This book presents details of a text-to-speech synthesis procedure using epoch synchronous overlap add (ESOLA), and provides a solution for development of a text-to-speech system using minimum data resources compared to existing solutions. It also examines most natural speech signals including rando

Epoch Synchronous Overlap Add (ESOLA): A Concatenative Synthesis Procedure for Speech PDF

206 Pages·2018·7.09 MB·English

by Asoke Kumar Datta (auth.)

Checking for file health...

Download

Upgrade Premium

Most books are stored in the elastic cloud where traffic is expensive. For this reason, we have a limit on daily download.

Download Epoch Synchronous Overlap Add (ESOLA): A Concatenative Synthesis Procedure for Speech PDF Free - Full Version

by Asoke Kumar Datta (auth.)| 2018| 206 pages| 7.09| English

Download Epoch Synchronous Overlap Add (ESOLA): A Concatenative Synthesis Procedure for Speech by Asoke Kumar Datta (auth.) in PDF format completely FREE. No registration required, no payment needed. Get instant access to this valuable resource on PDFdrive.to!

Free Download PDF

About Epoch Synchronous Overlap Add (ESOLA): A Concatenative Synthesis Procedure for Speech

Detailed Information

Author:	Asoke Kumar Datta (auth.)
Publication Year:	2018
Pages:	206
Language:	English
File Size:	7.09
Format:	PDF
Price:	FREE

Download Free PDF

Safe & Secure Download - No registration required

Why Choose PDFdrive for Your Free Epoch Synchronous Overlap Add (ESOLA): A Concatenative Synthesis Procedure for Speech Download?

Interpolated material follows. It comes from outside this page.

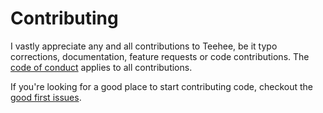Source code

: # Contributing

I vastly appreciate any and all contributions to Teehee, be it typo corrections, documentation, feature requests or code contributions. The [code of conduct](https://github.com/Gskartwii/teehee/blob/main/CODE_OF_CONDUCT.md) applies to all contributions.

If you're looking for a good place to start contributing code, checkout the [good first issues](https://github.com/Gskartwii/teehee/issues?q=is%3Aissue+is%3Aopen+label%3A"good+first+issue").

100% Free: No hidden fees or subscriptions required for one book every day.
No Registration: Immediate access is available without creating accounts for one book every day.
Safe and Secure: Clean downloads without malware or viruses
Multiple Formats: PDF, MOBI, Mpub,... optimized for all devices
Educational Resource: Supporting knowledge sharing and learning

Frequently Asked Questions

Is it really free to download Epoch Synchronous Overlap Add (ESOLA): A Concatenative Synthesis Procedure for Speech PDF?

Yes, on https://PDFdrive.to you can download Epoch Synchronous Overlap Add (ESOLA): A Concatenative Synthesis Procedure for Speech by Asoke Kumar Datta (auth.) completely free. We don't require any payment, subscription, or registration to access this PDF file. For 3 books every day.

How can I read Epoch Synchronous Overlap Add (ESOLA): A Concatenative Synthesis Procedure for Speech on my mobile device?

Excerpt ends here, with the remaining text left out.